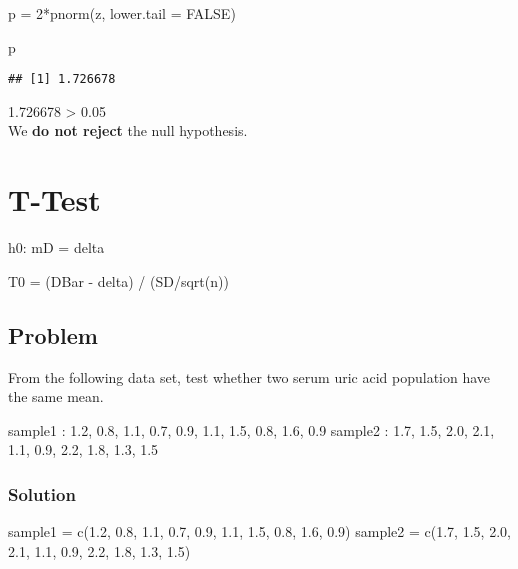 \documentclass[
]{article}
\newenvironment{Shaded}{\begin{snugshade}}{\end{snugshade}}
\newcommand{\AttributeTok}[1]{\textcolor[rgb]{0.77,0.63,0.00}{#1}}
\newcommand{\ConstantTok}[1]{\textcolor[rgb]{0.00,0.00,0.00}{#1}}
\newcommand{\DecValTok}[1]{\textcolor[rgb]{0.00,0.00,0.81}{#1}}
\newcommand{\FloatTok}[1]{\textcolor[rgb]{0.00,0.00,0.81}{#1}}
\newcommand{\FunctionTok}[1]{\textcolor[rgb]{0.00,0.00,0.00}{#1}}
\newcommand{\NormalTok}[1]{#1}
\newcommand{\OtherTok}[1]{\textcolor[rgb]{0.56,0.35,0.01}{#1}}
\newcommand{\SpecialCharTok}[1]{\textcolor[rgb]{0.00,0.00,0.00}{#1}}
\begin{document}
\begin{Shaded}
\begin{Highlighting}[]
\NormalTok{p }\OtherTok{=} \DecValTok{2}\SpecialCharTok{*}\FunctionTok{pnorm}\NormalTok{(z, }\AttributeTok{lower.tail =} \ConstantTok{FALSE}\NormalTok{)}

\NormalTok{p}
\end{Highlighting}
\end{Shaded}

\begin{verbatim}
## [1] 1.726678
\end{verbatim}

1.726678 \textgreater{} 0.05\\
We \textbf{do not reject} the null hypothesis.

\hypertarget{t-test}{%
\section{T-Test}\label{t-test}}

h0: mD = delta

T0 = (DBar - delta) / (SD/sqrt(n))

\hypertarget{problem-19}{%
\subsection{Problem}\label{problem-19}}

From the following data set, test whether two serum uric acid population
have the same mean.

sample1 : 1.2, 0.8, 1.1, 0.7, 0.9, 1.1, 1.5, 0.8, 1.6, 0.9 sample2 :
1.7, 1.5, 2.0, 2.1, 1.1, 0.9, 2.2, 1.8, 1.3, 1.5

\hypertarget{solution-20}{%
\subsubsection{Solution}\label{solution-20}}

\begin{Shaded}
\begin{Highlighting}[]
\NormalTok{sample1 }\OtherTok{=} \FunctionTok{c}\NormalTok{(}\FloatTok{1.2}\NormalTok{, }\FloatTok{0.8}\NormalTok{, }\FloatTok{1.1}\NormalTok{, }\FloatTok{0.7}\NormalTok{, }\FloatTok{0.9}\NormalTok{, }\FloatTok{1.1}\NormalTok{, }\FloatTok{1.5}\NormalTok{, }\FloatTok{0.8}\NormalTok{, }\FloatTok{1.6}\NormalTok{, }\FloatTok{0.9}\NormalTok{)}
\NormalTok{sample2 }\OtherTok{=} \FunctionTok{c}\NormalTok{(}\FloatTok{1.7}\NormalTok{, }\FloatTok{1.5}\NormalTok{, }\FloatTok{2.0}\NormalTok{, }\FloatTok{2.1}\NormalTok{, }\FloatTok{1.1}\NormalTok{, }\FloatTok{0.9}\NormalTok{, }\FloatTok{2.2}\NormalTok{, }\FloatTok{1.8}\NormalTok{, }\FloatTok{1.3}\NormalTok{, }\FloatTok{1.5}\NormalTok{)}
\end{Highlighting}
\end{Shaded}
\end{document}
◇ ◇ ◇
◆ **WHAT IS BEING ASKED**: Your response should be the count of lines in the material above that contain "label", with nothing added.

◆ **WRITTEN SOLUTION**: 3